Cüneyt Özdemir yayına bir tinerci çıkarttığı için çok eleştirildi.
Eleştiri sahiplerinden biri de Başbakan’dı...
Özdemir bir sonraki yayında özür diledi.
Bu özrü ’geri adım’ veya ’korku’ olarak eleştirenler, Özdemir’in hakaretlerine maruz kaldılar.
Oysa yaptığı yayıncılığın arkasında durmayıp özür dileyen kendisiydi.
Yani yaptığının doğru olmadığını o da anlamış olmalıydı.
Ancak sonradan verdiği tepkilerden anladığım kadarıyla Cüneyt Özdemir’in özrü sadece Başbakan’ın özelineydi. Başbakan dışında konuyu eleştiren herkese haklılığını hakaretler, küfürler yağdırarak savunuyordu...
Her fırsatta ’Başbakan’ın eleştiriye tahammülü yok’ diyerek, kendine Başbakan’la karşı karşıya gelen gazeteci pozisyonu yaratan Cüneyt Özdemir, ne acıdır ki kendi eleştirildiğinde de çileden çıkıyor, düzeyi düşürüyor, bir ihbarcıya dönüşüyor.
Yine Başbakan’ı kastederek yaptığı ’güç kullanılarak gazetecilik yapma şansımız elimizden alınıyor’ yorumlarını unutup, bizleri yani meslektaşlarını patronlarına şikayet ediyor.
Sebebi ise çok net! Cüneyt’i kızdırmışız. Cüneyt’i kızdırdığımıza göre hepimiz başarısız, tehlikeli ve kovulması gereken gazetecileriz!
Demek ki; Cüneyt Özdemir’in Başbakan’ı eleştirmeye de hakkı yok.
Belli ki, güç onun elinde olsa; eleştiriye tahammülsüzlüğünden dolayı birçok gazeteciyi işsiz bırakacak...
’BABAMIN ASKERLİĞİ’ YERİNİ ’ANAMIN BAŞÖRTÜSÜ’NE BIRAKTI...
Başta Samanyolu TV olmak üzere birçok TV kanalını dolaşan ve ’anam başörtülü dedim diye beni topa tuttular, anamın başörtüsüyle alay ettiler, ben onunla gurur duyuyorum’ açıklamaları yaparken, bizleri yani onu eleştiren meslektaşlarını da kendisine karşı bir karalama kampanyası başlatmakla suçluyordu.
Ben geçen hafta ’Cüneyt’in annesi’ konusuna hiç girmemiştim. Yaptığı haberciliği eleştirmekten ona fırsat kalmamıştı açıkçası.
Ama Cüneyt Özdemir’in mesleki yolculuğunu uzun zamandır takip eden biri olarak bu konuda da söyleyecek iki çift sözüm var elbette.

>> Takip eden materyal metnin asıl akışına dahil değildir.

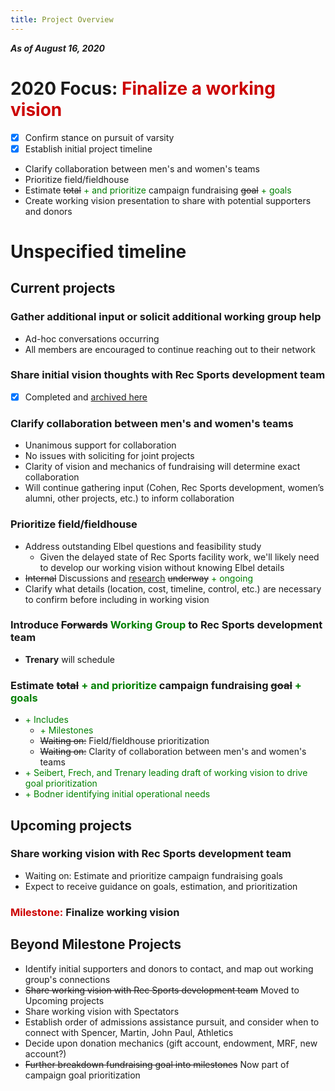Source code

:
 ```yaml
---
title: Project Overview
---
```

***As of August 16, 2020***

# 2020 Focus: <span style='color:#cc0000'>Finalize a working vision</span>
- [x] Confirm stance on pursuit of varsity
- [x] Establish initial project timeline
- Clarify collaboration between men's and women's teams
- Prioritize field/fieldhouse
- Estimate ~~total~~ <span style='color:green'> + and prioritize</span> campaign fundraising ~~goal~~ <span style='color:green'>+ goals</span>
- Create working vision presentation to share with potential supporters and donors

# Unspecified timeline
## Current projects  
### Gather additional input or solicit additional working group help
- Ad-hoc conversations occurring
- All members are encouraged to continue reaching out to their network

### Share initial vision thoughts with Rec Sports development team
- [x] Completed and [archived here](/projects/completed.html)

### Clarify collaboration between men's and women's teams
- Unanimous support for collaboration
- No issues with soliciting for joint projects
- Clarity of vision and mechanics of fundraising will determine exact collaboration
- Will continue gathering input (Cohen, Rec Sports development, women’s alumni, other projects, etc.) to inform collaboration

### Prioritize field/fieldhouse
- Address outstanding Elbel questions and feasibility study
    - Given the delayed state of Rec Sports facility work, we'll likely need to develop our working vision without knowing Elbel details
- ~~Internal~~ Discussions and [research](../misc/example_facilities.md) ~~underway~~ <span style='color:green'>+ ongoing</span>
- Clarify what details (location, cost, timeline, control, etc.) are necessary to confirm before including in working vision

### Introduce ~~Forwards~~ <span style='color:green'>Working Group</span> to Rec Sports development team
- **Trenary** will schedule

### Estimate ~~total~~ <span style='color:green'> + and prioritize</span> campaign fundraising ~~goal~~ <span style='color:green'>+ goals</span>
- <span style='color:green'>+ Includes</span>
    - <span style='color:green'>+ Milestones</span>
    - ~~Waiting on:~~ Field/fieldhouse prioritization
    - ~~Waiting on:~~ Clarity of collaboration between men's and women's teams
- <span style='color:green'> + Seibert, Frech, and Trenary leading draft of working vision to drive goal prioritization</span>
- <span style='color:green'> + Bodner identifying initial operational needs</span>

## Upcoming projects
### Share working vision with Rec Sports development team
- Waiting on: Estimate and prioritize campaign fundraising goals
- Expect to receive guidance on goals, estimation, and prioritization

### <span style='color:#cc0000'>Milestone:</span> **Finalize working vision**

## Beyond Milestone Projects
- Identify initial supporters and donors to contact, and map out working group's connections
- ~~Share working vision with Rec Sports development team~~ Moved to Upcoming projects
- Share working vision with Spectators
- Establish order of admissions assistance pursuit, and consider when to connect with Spencer, Martin, John Paul, Athletics
- Decide upon donation mechanics (gift account, endowment, MRF, new account?)
- ~~Further breakdown fundraising goal into milestones~~ Now part of campaign goal prioritization

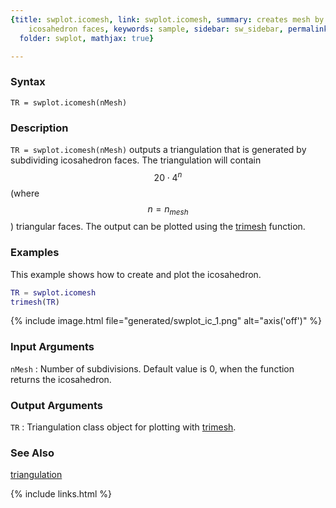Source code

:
 ```yaml
---
{title: swplot.icomesh, link: swplot.icomesh, summary: creates mesh by subdividing
    icosahedron faces, keywords: sample, sidebar: sw_sidebar, permalink: swplot_icomesh,
  folder: swplot, mathjax: true}

---
```

  
### Syntax
  
`TR = swplot.icomesh(nMesh)`
  
### Description
  
`TR = swplot.icomesh(nMesh)` outputs a triangulation that is generated by
subdividing icosahedron faces. The triangulation will contain $$20\cdot 4^n$$
(where $$n=n_{mesh}$$) triangular faces. The output can be plotted using the
[trimesh](https://www.mathworks.com/help/matlab/ref/trimesh.html) function.
  
### Examples
 
This example shows how to create and plot the icosahedron.
 
```matlab
TR = swplot.icomesh
trimesh(TR)
```
 
{% include image.html file="generated/swplot_ic_1.png" alt="axis('off')" %}
 
### Input Arguments
  
`nMesh`
: Number of subdivisions. Default value is 0, when the function returns
  the icosahedron.
  
### Output Arguments
  
`TR`
: Triangulation class object for plotting with [trimesh](https://www.mathworks.com/help/matlab/ref/trimesh.html).
 
### See Also
 
[triangulation](https://www.mathworks.com/help/matlab/ref/triangulation.html)
 

{% include links.html %}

Geçmişte; 28 Şubat’ın generallerine övgüler düzen, ’Herkesin Babasını Anlatacak Bir Hikayesi Var’ adlı bir belgesel çeken, o belgeselde astsubay babasının hikayesini anlatan, asker bir babaya sahip olmaktan nasıl gurur duyduğunu her fırsatta dile getiren de yine aynı Cüneyt’ti...
Şimdi aynı metodu annesi üzerinden hayata geçiriyor.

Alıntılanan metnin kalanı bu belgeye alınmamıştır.